La ville originelle, juchée sur un promontoire de confluence du Beuve, qui coule sur 30 km vers le nord et rejoint la Garonne à Castets-en-Dorthe, s'est entourée de nombreux pavillons et d'une zone d'activités à l'ouest et au sud, attirés par la grande route de Bordeaux à Pau qui passe un peu à l'ouest (N 524 ou D 932) dans les quartiers de Pradères, Tchic-Tchic, Cocut et le Bey. Cette route a été réaménagée pour permettre le passage des convois de pièces de l'A 380 entre Bordeaux et Toulouse et se trouve doublée par la nouvelle autoroute Bordeaux-Pau un peu plus à l'ouest (A 65, 2011) qui offre un diffuseur à la hauteur de Bazas.

La commune bénéficie de deux lacs collinaires, le lac de la Prade (50 ha) sur le Beuve et celui de Guiron sur affluent de gauche du Beuve, créés en 1981 pour l’agriculture; le plus grand est équipé en base de loisirs (80 ha). Le finage s'étend assez loin vers le nord-est dans le quartier d'Escudeys, jusqu'à partager le lac de Brouqueyran (16 ha) établi dans la vallée encaissée de la Capouleyre, affluent de gauche du Beuve. La population se maintient assez bien depuis le début du 20e siècle. http://www.ville-bazas.fr

Le canton de Bazas a 9 300 hab. (8 300 en 1999) pour 13 communes et 20 100 ha, dont 10 840 ha de forêt; la partie occidentale est dans la forêt, l'orientale dans les collines bocagères du Bazadais. Tous les s à la fin des noms se prononcent: on dit Cudosse et Cazatse, et bien sûr Bazasse. Le Ciron passe dans le sud du canton, à Bernos-Beaulac, où il a animé des ateliers. Un lycée agricole et un collège privés sont à Cudos (980 hab. dont 160 à part, 3 421 ha dont 2 424 de bois), 6 km au sud de Bazas. Le finage dessine un croissant assurant à la commune une large fraction de la forêt landaise au sud, jusqu'a la Potence sur la D 655 à l'est. La limite sud-est du canton y est fixée par le ruisseau du Barthos, affluent de droite du Ciron. Le château de Labeyrie se distingue au nord du village. La population commuale a varié entre un maximum de 1 200 hab. en 1846 et un minimum de 510 en 1982; elle a augmenté de 230 hab. entre 1999 et 2008.

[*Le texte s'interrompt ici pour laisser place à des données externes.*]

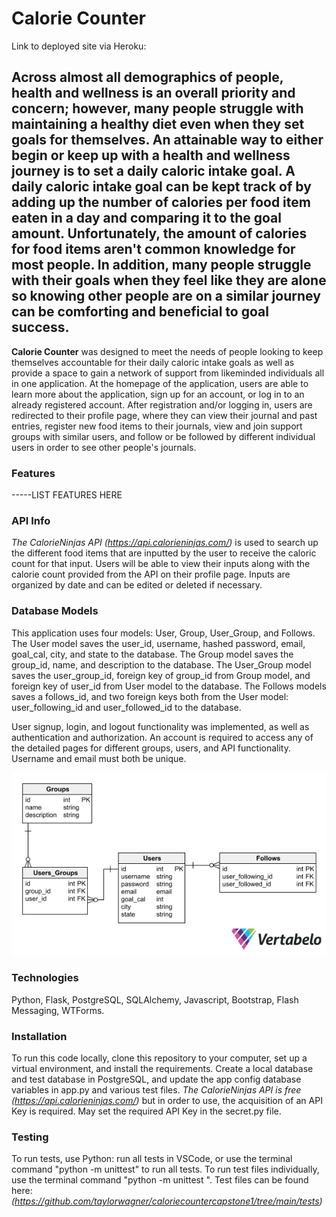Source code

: # Calorie Counter

Link to deployed site via Heroku:

## Across almost all demographics of people, health and wellness is an overall priority and concern; however, many people struggle with maintaining a healthy diet even when they set goals for themselves. An attainable way to either begin or keep up with a health and wellness journey is to set a daily caloric intake goal. A daily caloric intake goal can be kept track of by adding up the number of calories per food item eaten in a day and comparing it to the goal amount. Unfortunately, the amount of calories for food items aren't common knowledge for most people. In addition, many people struggle with their goals when they feel like they are alone so knowing other people are on a similar journey can be comforting and beneficial to goal success.

**Calorie Counter** was designed to meet the needs of people looking to keep themselves accountable for their daily caloric intake goals as well as provide a space to gain a network of support from likeminded individuals all in one application. At the homepage of the application, users are able to learn more about the application, sign up for an account, or log in to an already registered account. After registration and/or logging in, users are redirected to their profile page, where they can view their journal and past entries, register new food items to their journals, view and join support groups with similar users, and follow or be followed by different individual users in order to see other people's journals.

### Features

-----LIST FEATURES HERE

### API Info

*The CalorieNinjas API (https://api.calorieninjas.com/)* is used to search up the different food items that are inputted by the user to receive the caloric count for that input. Users will be able to view their inputs along with the calorie count provided from the API on their profile page. Inputs are organized by date and can be edited or deleted if necessary.

### Database Models

This application uses four models: User, Group, User_Group, and Follows. The User model saves the user_id, username, hashed password, email, goal_cal, city, and state to the database. The Group model saves the group_id, name, and description to the database. The User_Group model saves the user_group_id, foreign key of group_id from Group model, and foreign key of user_id from User model to the database. The Follows models saves a follows_id, and two foreign keys both from the User model: user_following_id and user_followed_id to the database.

User signup, login, and logout functionality was implemented, as well as authentication and authorization. An account is required to access any of the detailed pages for different groups, users, and API functionality. Username and email must both be unique.

![Database Models Schema](static/images/calcountschema.png)

### Technologies

Python, Flask, PostgreSQL, SQLAlchemy, Javascript, Bootstrap, Flash Messaging, WTForms.

### Installation 

To run this code locally, clone this repository to your computer, set up a virtual environment, and install the requirements. Create a local database and test database in PostgreSQL, and update the app config database variables in app.py and various test files. *The CalorieNinjas API is free (https://api.calorieninjas.com/)* but in order to use, the acquisition of an API Key is required. May set the required API Key in the secret.py file.

### Testing

To run tests, use Python: run all tests in VSCode, or use the terminal command "python -m unittest" to run all tests. To run test files individually, use the terminal command "python -m unittest <filename>". Test files can be found here: *(https://github.com/taylorwagner/caloriecountercapstone1/tree/main/tests)*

Sauviac (330 hab., 1 115 ha dont 619 de bois), 3 km au sud-est de Bazas, s'inscrit dans la concavité du finage de Cudos; elle aurait gagné 80 hab. de 1999 à 2008 (plus de 30%). Saint-Côme (300 hab., 596 ha), Birac (230 hab., 1 017 ha dont 533 de bois), Gajac (400 hab., 1 228 ha dont 276 de bois) et Gans (190 hab., 701 ha dont 260 de bois) forment la partie orientale du canton; Saint-Côme partage avec Bazas un lac collinaire dans la vallée du Beuve et a gagné 50 hab. de 1999 à 2008 (+20%), comme Birac (+28%), tandis que Gajac a perdu quelques habitants. Gans se signale par un ancien moulin à blé, Gajac par une église en partie du 12e s. Birac a une église classée (13e-15e s.).

Deux communes d'habitat dispersé sont au nord de Bazas: Cazats (310 hab., 748 ha dont 286 de bois) et Aubiac (250 hab., 562 ha dont 286 de bois). La première contient une partie du lac de barrage de Brouqueyran à l'est et accueille les transports Mazariol (40 sal.); sa population a agagné 40 hab. de 1999 à 2008. La seconde est à l'ouest de la N 524 et a pour centre le hameau de Tournilot; elle a progressé depuis le minimum de 1968 (110 hab.), mais non depuis 1999.

Trois communes forment la partie occidentale du canton, très boisée. Le Nizan (430 hab., 1 521 ha dont 1 005 de bois) au nord, à 7 km NO de Bazas, accueille la fabrique d'emballages en bois Sarraute (25 sal.); la partie occidentale du finage est dans la forêt landaise; un quartier de la Gare s'y était développé au sud-ouest, sur l'ancienne ligne de Langon à Mont-de-Marsan. Lignan-de-Bazas (270 hab., 1 110 ha dont 727 de bois) à 3 km à l'ouest du chef-lieu, a des traces d'anciennes tuileries et se nommait seulement Lignan avant 1918. Marimbault (150 Marimbalais, 671 ha dont 524 de bois) au sud-ouest, dont le centre n'est guère qu'un minuscule hameau de clairière dans la forêt landaise, a une église classée du 12e s.; elle a eu 270 hab. en 1841, mais seulement 68 en 1975 et aurait gagné 60 hab., soit quelque deux tiers, de 1999 à 2008… Les communes du canton forment la communauté de communes du Bazadais, qui siège au chef-lieu.